In Hughmans (A Firm) v Dunhill  EWCA Civ 97, published yesterday, the appeal court overturned the ruling by Mr Justice Arnold in the High Court in favour of City firm Hughmans, but at the same time refused an application by the other party for summary judgment.
Yesterday we reported on the court overturning summary judgment in favour of a law firm that had disposed of a £4m professional negligence claim.
Arnold J gave summary judgment for £187,593, including interest, on Hughmans’ claim against Alexandra Dunhill for outstanding fees and dismissed her application for summary judgment on seven issues relating to her defence and counterclaim. He also gave summary judgment for Hughmans dismissing the counterclaim, and dismissed her application to amend the defence and counterclaim.
Ms Dunhill, who was born in 1960, had instructed Hughmans in a complex ancillary relief dispute after her relationship broke down in 2000. Part of the case’s complexity related to allegations that her former husband, a property developer, had failed to disclose assets in 2003, when consent orders were agreed.
Ms Dunhill, a litigant-in-person in the appeal and litigation friend to her counter-claimant 16-year-old son – and also advancing claims against Hughmans on behalf of her two adult children – counterclaimed for, among other things, damages for negligence in breach of the contract of retainer and in breach of duty of care, damages for misrepresentation, and compensation for breach of fiduciary duty.
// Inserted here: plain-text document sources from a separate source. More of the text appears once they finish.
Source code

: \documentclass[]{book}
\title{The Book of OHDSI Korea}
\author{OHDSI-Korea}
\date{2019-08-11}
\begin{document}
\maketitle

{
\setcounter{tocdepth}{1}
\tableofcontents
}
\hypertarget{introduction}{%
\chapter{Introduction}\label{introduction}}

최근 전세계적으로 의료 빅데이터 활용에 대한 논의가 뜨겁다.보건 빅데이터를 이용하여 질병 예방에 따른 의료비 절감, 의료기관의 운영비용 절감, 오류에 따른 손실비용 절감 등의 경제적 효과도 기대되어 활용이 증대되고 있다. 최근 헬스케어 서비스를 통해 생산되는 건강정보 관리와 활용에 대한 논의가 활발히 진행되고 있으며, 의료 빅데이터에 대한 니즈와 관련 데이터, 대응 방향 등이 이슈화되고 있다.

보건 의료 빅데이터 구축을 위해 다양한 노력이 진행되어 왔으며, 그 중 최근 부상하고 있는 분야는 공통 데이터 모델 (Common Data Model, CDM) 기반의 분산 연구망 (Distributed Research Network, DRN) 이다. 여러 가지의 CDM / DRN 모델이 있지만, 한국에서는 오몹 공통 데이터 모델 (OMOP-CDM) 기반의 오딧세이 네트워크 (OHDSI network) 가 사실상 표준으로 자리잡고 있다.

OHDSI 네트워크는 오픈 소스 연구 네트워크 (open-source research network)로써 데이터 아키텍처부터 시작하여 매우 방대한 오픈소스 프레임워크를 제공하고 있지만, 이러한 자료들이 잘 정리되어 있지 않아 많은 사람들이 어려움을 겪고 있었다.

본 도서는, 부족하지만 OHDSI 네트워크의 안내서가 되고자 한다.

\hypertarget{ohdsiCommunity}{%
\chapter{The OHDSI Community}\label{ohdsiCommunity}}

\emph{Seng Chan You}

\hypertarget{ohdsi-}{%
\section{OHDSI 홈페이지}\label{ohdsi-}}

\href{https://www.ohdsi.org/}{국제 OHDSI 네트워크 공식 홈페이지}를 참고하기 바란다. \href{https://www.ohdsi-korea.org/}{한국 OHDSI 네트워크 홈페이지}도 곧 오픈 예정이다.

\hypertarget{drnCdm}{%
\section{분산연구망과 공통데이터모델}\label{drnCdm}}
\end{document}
She had already paid the firm almost £65,000 in fees.
The appeal court, consisting of Master of the Rolls, Sir Terence Etherton, Sir Ernest Ryder and Lady Justice Macur, found that Arnold J’s judgment was “a model of clarity and conscientiousness”.
But though he had correctly cited the applicable principles on applications by defendants for summary judgment, the court said: “Contrary to those principles, however, he conducted a mini-trial in reaching conclusions on matters central to the success of the defence and counterclaim, which have a real prospect of success if allowed to proceed to a trial following disclosure and with the opportunity for oral evidence, including cross-examination.”
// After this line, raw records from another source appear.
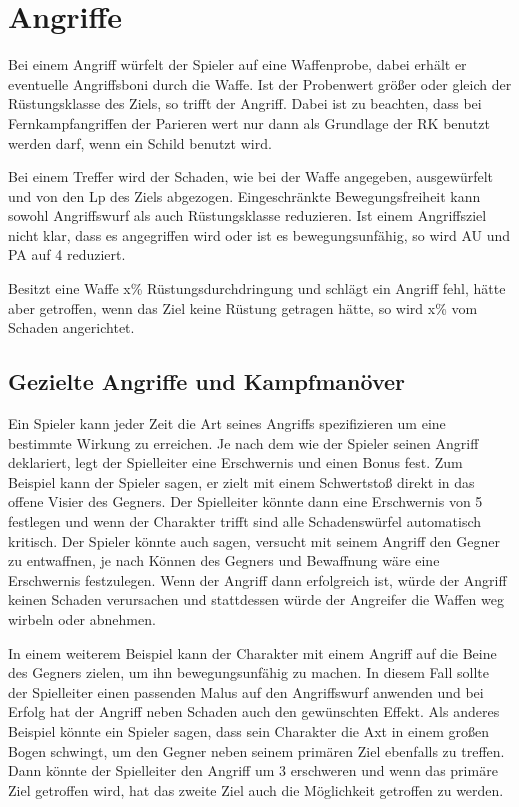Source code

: \documentclass[../../Heldenanleitung2]{subfiles}
\begin{document}
\section{Angriffe}
Bei einem Angriff würfelt der Spieler auf eine Waffenprobe, dabei erhält er eventuelle Angriffsboni durch die Waffe. Ist der Probenwert größer oder gleich der Rüstungsklasse des Ziels, so trifft der Angriff. Dabei ist zu beachten, dass bei Fernkampfangriffen der Parieren wert nur dann als Grundlage der RK benutzt werden darf, wenn ein Schild benutzt wird.

Bei einem Treffer wird der Schaden, wie bei der Waffe angegeben, ausgewürfelt und von den Lp des Ziels abgezogen. Eingeschränkte Bewegungsfreiheit kann sowohl Angriffswurf als auch Rüstungsklasse reduzieren. Ist einem Angriffsziel nicht klar, dass es angegriffen wird oder ist es bewegungsunfähig, so wird AU und PA auf 4 reduziert.

Besitzt eine Waffe x\% Rüstungsdurchdringung und schlägt ein Angriff fehl, hätte aber getroffen, wenn das Ziel keine Rüstung getragen hätte, so wird x\% vom Schaden angerichtet.

\subsection{Gezielte Angriffe und Kampfmanöver}
Ein Spieler kann jeder Zeit die Art seines Angriffs spezifizieren um eine bestimmte Wirkung zu erreichen. Je nach dem wie der Spieler seinen Angriff deklariert, legt der Spielleiter eine Erschwernis und einen Bonus fest. Zum Beispiel kann der Spieler sagen, er zielt mit einem Schwertstoß direkt in das offene Visier des Gegners. Der Spielleiter könnte dann eine Erschwernis von 5 festlegen und wenn der Charakter trifft sind alle Schadenswürfel automatisch kritisch. Der Spieler könnte auch sagen, versucht mit seinem Angriff den Gegner zu entwaffnen, je nach Können des Gegners und Bewaffnung wäre eine Erschwernis festzulegen. Wenn der Angriff dann erfolgreich ist, würde der Angriff keinen Schaden verursachen und stattdessen würde der Angreifer die Waffen weg wirbeln oder abnehmen.

In einem weiterem Beispiel kann der Charakter mit einem Angriff auf die Beine des Gegners zielen, um ihn bewegungsunfähig zu machen. In diesem Fall sollte der Spielleiter einen passenden Malus auf den Angriffswurf anwenden und bei Erfolg hat der Angriff neben Schaden auch den gewünschten Effekt. Als anderes Beispiel könnte ein Spieler sagen, dass sein Charakter die Axt in einem großen Bogen schwingt, um den Gegner neben seinem primären Ziel ebenfalls zu treffen. Dann könnte der Spielleiter den Angriff um 3 erschweren und wenn das primäre Ziel getroffen wird, hat das zweite Ziel auch die Möglichkeit getroffen zu werden.
\end{document}
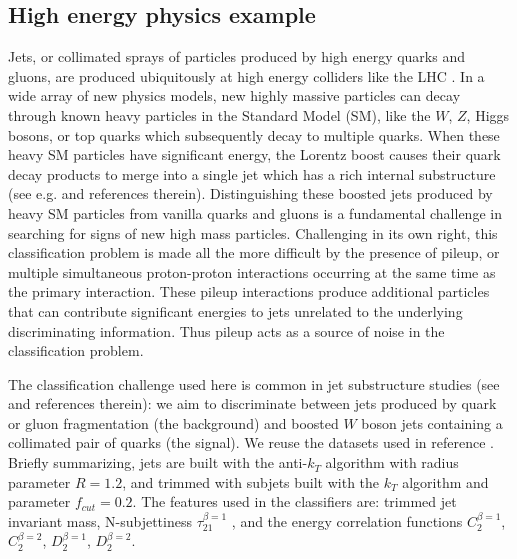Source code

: \documentclass[twocolumn,superscriptaddress,aps]{revtex4-1}
\theoremstyle{plain}
\begin{document}
\subsection{High energy physics example}
\label{sec:hep}

Jets, or collimated sprays of particles produced by high energy quarks and
gluons, are produced ubiquitously at high energy colliders like the LHC \citep{LHCMachine}.
In a wide array of new physics models, new highly
massive particles can decay through known heavy particles in the Standard Model (SM),
like the $W$, $Z$, Higgs bosons, or top quarks which subsequently decay to
multiple quarks.  When these heavy SM particles have significant energy,
the Lorentz boost causes their quark decay products to merge into a single jet
which has a rich internal substructure (see e.g.
\citep{Altheimer:2012mn,Altheimer:2013yza} and references therein).
Distinguishing these boosted jets produced by heavy SM particles from
vanilla quarks and  gluons is a fundamental challenge in searching for signs of
new high mass particles. Challenging in its own right, this classification
problem is made all the more difficult by the presence of pileup, or multiple
simultaneous proton-proton interactions occurring at the same time as the primary
interaction.  These pileup interactions produce additional particles that can
contribute significant energies to jets unrelated to the underlying
discriminating information. Thus pileup acts as a source of noise in the
classification problem.

The classification challenge used here is common in jet substructure
studies (see \citep{Khachatryan:2014vla,ATL-PHYS-PUB-2015-033,wbosonATLAS} and
references therein): we aim to discriminate between jets produced by quark or gluon fragmentation (the
background) and  boosted $W$ boson jets containing a collimated pair of
quarks (the signal).  We reuse the datasets used in reference
\citep{baldi2016jet}.  Briefly summarizing, jets are built with the
anti-$k_T$ algorithm \citep{Cacciari:2008gp}
with radius parameter $R=1.2$, and trimmed \citep{Krohn:2009th} with subjets built with
the $k_T$ algorithm and parameter $f_{cut}=0.2$. The features used
in the classifiers are: trimmed jet invariant mass, N-subjettiness
$\tau_{21}^{\beta=1}$ \citep{nsub,Thaler2012}, and the energy correlation
functions \citep{Larkoski2013} $C_{2}^{\beta=1}$, $C_{2}^{\beta=2}$,
$D_{2}^{\beta=1}$, $D_{2}^{\beta=2}$.
\end{document}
The judge was also “wrong to conclude that there was not a real prospect that, at a trial, a court would find that Hughmans owed duties to advise the children or at least to advise Ms Dunhill about their rights.”
Specifically, Hughmans had not advised Ms Dunhill, among other things, that her children ought to be separately represented. This and other “considerations are sufficient to justify the extent of the retainer being left for determination at a trial”, the court said.
The court went on that the judge was wrong to conclude that, even if Ms Dunhill had a real prospect of establishing a breach of duty on the part of Hughmans, she had no real prospect of establishing that it caused her loss and damage, on the grounds that her pleaded case was “incoherent” and had other shortcomings.
The court addressed Ms Dunhill’s counterclaim, which alleged several heads of loss and damage suffered by the children as a result of Hughmans’ breach of contract and duties. All, it said, “have a real prospect of success and many cannot properly be resolved without further inquiry, disclosure of documents and cross-examination”.
But the court rejected Ms Dunhill’s application for summary judgment: “The judge considered that it was right to leave [disputed issues] to trial. It is impossible to say that his decision was outside the range of a proper exercise of judicial discretion,” it said.
Concluding, the court said: “The appeal against summary judgment for Hughmans on the claim and on the defence and counterclaim and dismissing the application to amend the defence and counterclaim is allowed. Ms Dunhill’s application for summary judgment is dismissed.”